É um pouco como chegar ao
médico com uma doença não
muito bem diagnosticada e
exigir dele que nos cure em 30
dias, nem mais nem menos.
Um ato de vontade de grande
repercussão partiu também do
próprio partido do presidente:
não vamos tolerar inflação de
dois dígitos. Deputados dizem
isso e vão almoçar felizes no
Piantela.
Devem estar seguros de que a
inflação ouviu sua advertência
e não ousará dar passos maiores do que os permitidos, pois o
verbo que usaram não deixa
dúvida sobre a gravidade do
aviso. Ao chegar aos 9,8%, a inflação, caso ouse reaparecer no
cenário econômico brasileiro,
certamente vai recuar horrorizada com a represália do
PSDB.
Apesar desses ruídos, o diálogo entre política e economia
não pode ser subestimado. Economistas traçam caminhos matematicamente corretos, mas os
políticos, quando sensíveis, conhecem bem as dores desses caminhos e podem atenuá-los ou
mesmo reinventá-los para que
se tornem exequíveis.
Um dos elementos que desfecham a crise de confiança dos
investidores e, com ela, a fuga
de dólares, é a sensação de que
não se tem dinheiro para pagar
as dívidas.
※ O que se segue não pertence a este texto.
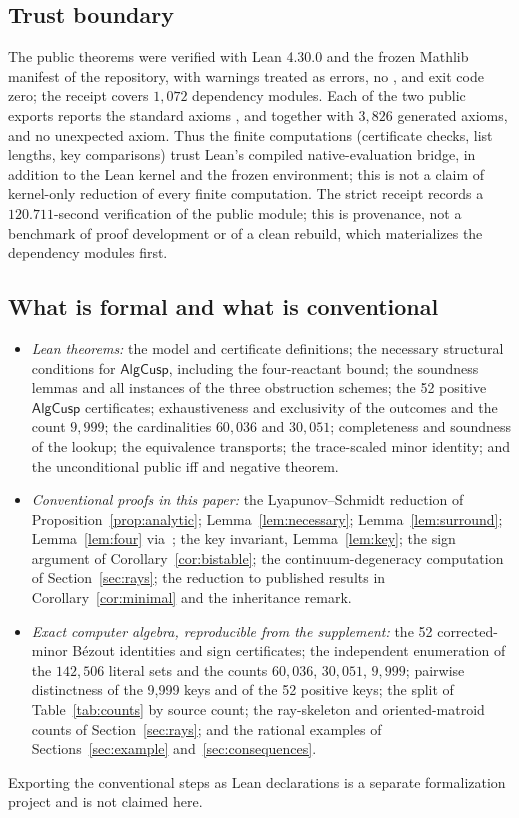 \documentclass[11pt,a4paper]{article}
\theoremstyle{plain}
\theoremstyle{definition}
\theoremstyle{remark}
\numberwithin{equation}{section}
\newcommand{\AlgCusp}{\mathsf{AlgCusp}}
\begin{document}
\subsection{Trust boundary}
The public theorems were verified with Lean 4.30.0 and the frozen Mathlib manifest of the repository, with warnings treated as errors, no , and exit code zero; the receipt covers $1{,}072$ dependency modules. Each of the two public exports reports the standard axioms ,  and  together with $3{,}826$ generated  axioms, and no unexpected axiom. Thus the finite computations (certificate checks, list lengths, key comparisons) trust Lean's compiled native-evaluation bridge, in addition to the Lean kernel and the frozen environment; this is not a claim of kernel-only reduction of every finite computation. The strict receipt records a $120.711$-second verification of the public module; this is provenance, not a benchmark of proof development or of a clean rebuild, which materializes the dependency modules first.

\subsection{What is formal and what is conventional}
\begin{itemize}
\item \emph{Lean theorems:} the model and certificate definitions; the necessary structural conditions for $\AlgCusp$, including the four-reactant bound; the soundness lemmas and all instances of the three obstruction schemes; the 52 positive $\AlgCusp$ certificates; exhaustiveness and exclusivity of the outcomes and the count $9{,}999$; the cardinalities $60{,}036$ and $30{,}051$; completeness and soundness of the lookup; the equivalence transports; the trace-scaled minor identity; and the unconditional public iff and negative theorem.
\item \emph{Conventional proofs in this paper:} the Lyapunov--Schmidt reduction of Proposition~\ref{prop:analytic}; Lemma~\ref{lem:necessary}; Lemma~\ref{lem:surround}; Lemma~\ref{lem:four} via~\citep{BF2026}; the key invariant, Lemma~\ref{lem:key}; the sign argument of Corollary~\ref{cor:bistable}; the continuum-degeneracy computation of Section~\ref{sec:rays}; the reduction to published results in Corollary~\ref{cor:minimal} and the inheritance remark.
\item \emph{Exact computer algebra, reproducible from the supplement:} the 52 corrected-minor B\'ezout identities and sign certificates; the independent enumeration of the $142{,}506$ literal sets and the counts $60{,}036$, $30{,}051$, $9{,}999$; pairwise distinctness of the 9,999 keys and of the 52 positive keys; the split of Table~\ref{tab:counts} by source count; the ray-skeleton and oriented-matroid counts of Section~\ref{sec:rays}; and the rational examples of Sections~\ref{sec:example} and~\ref{sec:consequences}.
\end{itemize}
Exporting the conventional steps as Lean declarations is a separate formalization project and is not claimed here.
\end{document}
No caso brasileiro e
no caso mexicano, em qualquer
momento em que se examinassem os dados da economia, essa
sensação poderia aflorar.
No entanto, foi a revolta de
Chiapas que sacudiu o modelo
mexicano. Aqui no Brasil, uma
derrota do governo na Câmara
(projeto dos inativos) mais a
declaração de moratória do governo de Minas Gerais serviram
de detonador.
É que esses processos que dependem de grandes quantidades de capital externo não se
medem apenas pelos números
econômicos. Dependem também do nível de consenso que se
tenha internamente. A quebra
do nível de consenso acaba
mandando tudo para o espaço.
Só aí é que se tornam dramáticos os números e as projeções
econômicas já conhecidas dos
observadores.
Assim como se entrelaçam na
crise, política e economia, certamente, estarão entrelaçadas na
superação da crise. O problema
é o clima. Cosmopolitas e nacionalistas se vêem com uma desconfiança tão grande que tornam quase impossível a busca
de uma base comum. Entreguistas, empregados dos especuladores internacionais de um lado, dinossauros e caipiras de
outro, tantas acusações mútuas
acabam contribuindo para que
não se dê uma resposta solidária e unificada à crise.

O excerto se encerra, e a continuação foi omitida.